In summary, the integration of nanomaterials with drugs is revolutionizing Chagas disease diagnosis through innovative diagnostic tools and improving therapeutic outcomes by enhancing drug delivery and efficacy. These advancements underscore the transformative potential of nanotechnology in combating neglected tropical diseases, offering new avenues for more effective and targeted management strategies in clinical practice.

Leishmaniasis

Leishmaniasis is a group of infectious parasitic diseases caused by protozoa from various species of Leishmania. It is primarily found in three clinical forms: visceral, cutaneous, and mucocutaneous, which differ in their immunopathologies and mortality rates.73,74

In diagnosing leishmaniasis, methods must effectively analyze the clinical form of the disease, identify asymptomatic or co-infected cases, and differentiate between individuals infected by other parasitic diseases.35,75,76 Conventional diagnostic methods for leishmaniasis include parasitological, molecular, and immunological approaches. Parasitological methods involve detecting Leishmania through direct microscopy, histopathology, and parasite culture. Several molecular techniques, such as polymerase chain reaction (PCR), offer high sensitivity and specificity. Immunological tests such as direct agglutination, ELISA, and immunochromatographic assays are also widely used for the diagnosis of leishmaniasis.77,78

Similar to diagnostic methods for T. cruzi, new tests for detecting leishmaniasis can be based on the characteristics of POCs. Two distinct research groups have explored the use of AuNPs.79,80 The first group utilized AuNPs as nanocarriers, conjugated with casein for amperometric detection of L. infantum on screen-printed carbon electrodes. The conjugation interacts with Leishmania parasites by leveraging the specificity of the interaction between casein and GP63 proteins.81 The second group conjugated AuNPs with polyethylene glycol, immobilizing a thiolated sequence of the Leishmania genome on gold electrodes for hybridization with cDNA. This approach led to the development of an ultrasensitive DNA-based biosensor for detecting Leishmania spp.80

Continuing the development of genosensors, a research group conducted two experiments. In the first, they developed a one-step Loop-Mediated Isothermal Amplification Assay (LAMP) using dual indicators to detect Leishmania DNA in the buffy coat of asymptomatic HIV patients. The technique employed fluorescence and colorimetric precipitation, with the AuNP probe serving as a second indicator in a closed-tube SYBR Safe-LAMP assay. This simplified and cost-effective approach allowed rapid visual interpretation in minutes, achieving high sensitivity (94.1%) and specificity (97.1%).82 In the second experiment, a similar one-step LAMP reaction combined SYBR Safe with a gold nanoparticle probe to detect and semi-quantify Leishmania in buffy coats. Notably, this technique was implemented on paper, with sensitivity and specificity of 95.5% and 100%, respectively.83

Historically, treatment for leishmaniasis has relied on the pentavalent antimonial salts sodium stibogluconate and meglumine antimonate for visceral, cutaneous, and mucocutaneous forms. These are the primary antileishmanial compounds used. However, the emergence of drug-resistant parasites has led to the exploration of alternatives, such as pentamidine, paromomycin (antimicrobials), amphotericin B, fluconazole, ketoconazole (antifungals), and miltefosine (an antitumor agent). These alternatives are currently the only available medications but are associated with limitations, including side effects, toxicity, drug resistance, and prolonged administration requirements.73,78 Given these challenges, exploring new therapeutic strategies and alternatives is essential to address treatment gaps globally.

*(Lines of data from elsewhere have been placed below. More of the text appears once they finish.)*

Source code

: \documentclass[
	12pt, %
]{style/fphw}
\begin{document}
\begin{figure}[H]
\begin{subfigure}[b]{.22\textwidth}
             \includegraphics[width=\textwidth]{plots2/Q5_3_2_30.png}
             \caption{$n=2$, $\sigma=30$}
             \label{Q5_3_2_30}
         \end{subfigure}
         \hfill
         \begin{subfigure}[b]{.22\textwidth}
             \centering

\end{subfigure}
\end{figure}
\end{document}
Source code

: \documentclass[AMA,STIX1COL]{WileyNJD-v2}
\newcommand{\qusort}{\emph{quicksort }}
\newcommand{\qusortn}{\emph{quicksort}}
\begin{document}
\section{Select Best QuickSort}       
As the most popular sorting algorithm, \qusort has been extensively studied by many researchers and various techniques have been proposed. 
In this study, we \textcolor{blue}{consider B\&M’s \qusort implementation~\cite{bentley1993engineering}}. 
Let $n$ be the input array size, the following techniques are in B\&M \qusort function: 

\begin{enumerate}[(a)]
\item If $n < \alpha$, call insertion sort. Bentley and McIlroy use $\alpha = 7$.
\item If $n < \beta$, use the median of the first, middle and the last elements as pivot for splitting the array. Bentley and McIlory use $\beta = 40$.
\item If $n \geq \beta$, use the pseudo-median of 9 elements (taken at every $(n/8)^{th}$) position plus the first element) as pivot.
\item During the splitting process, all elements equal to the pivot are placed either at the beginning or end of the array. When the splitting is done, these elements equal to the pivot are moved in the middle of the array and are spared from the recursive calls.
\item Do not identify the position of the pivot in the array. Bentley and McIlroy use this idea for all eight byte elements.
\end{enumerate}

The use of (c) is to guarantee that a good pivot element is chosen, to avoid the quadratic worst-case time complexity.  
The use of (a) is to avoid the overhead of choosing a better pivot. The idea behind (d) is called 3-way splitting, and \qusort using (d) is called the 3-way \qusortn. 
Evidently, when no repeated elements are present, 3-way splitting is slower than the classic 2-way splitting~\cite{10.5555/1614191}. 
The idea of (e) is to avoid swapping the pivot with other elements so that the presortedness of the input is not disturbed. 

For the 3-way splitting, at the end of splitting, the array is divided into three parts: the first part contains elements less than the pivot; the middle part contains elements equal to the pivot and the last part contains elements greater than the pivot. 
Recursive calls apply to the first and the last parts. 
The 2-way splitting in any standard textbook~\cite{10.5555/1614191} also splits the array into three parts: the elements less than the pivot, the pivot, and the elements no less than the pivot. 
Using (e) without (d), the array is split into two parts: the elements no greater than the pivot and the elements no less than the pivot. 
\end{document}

Brazilian researchers have identified chitosan nanoparticles that release NO, which could be used to treat cutaneous leishmaniasis. These chitosan NPs were conjugated with an NO donor, CSNPs. Encapsulation of the NO donor in CSNPs prevents degradation of the molecule and allows for controlled NO release. The study demonstrated the potential of NO nanoparticles for effective dose-dependent inactivation of L. amazonenses in vitro.84

Ongoing research into the antileishmanial effects of silver nanoparticles includes a study from Saudi Arabia where researchers synthesized MSNPs and evaluated their efficacy in inhibiting the proliferation of promastigotes in vitro and in treating lesions in BALB/c mice in vivo. MSNPs significantly reduced the viability of Leishmania promastigotes and, when applied topically for 21 days, contributed to the healing of skin lesions.85

Nanomaterials conjugated with drugs are crucial in advancing the diagnosis and treatment of leishmaniasis. Current diagnostic methods, including parasitological, molecular, and immunological approaches, have limitations in sensitivity and specificity. Nanotechnology offers innovative solutions, such as developing biosensors with AuNPs for sensitive detection of Leishmania. Researchers have utilized AuNPs conjugated with casein and polyethylene glycol for amperometric and DNA-based biosensors, demonstrating enhanced specificity and rapid detection capabilities suitable for point-of-care settings. These advancements improve diagnostic accuracy and facilitate early detection in asymptomatic cases, which is critical for effective disease management and control.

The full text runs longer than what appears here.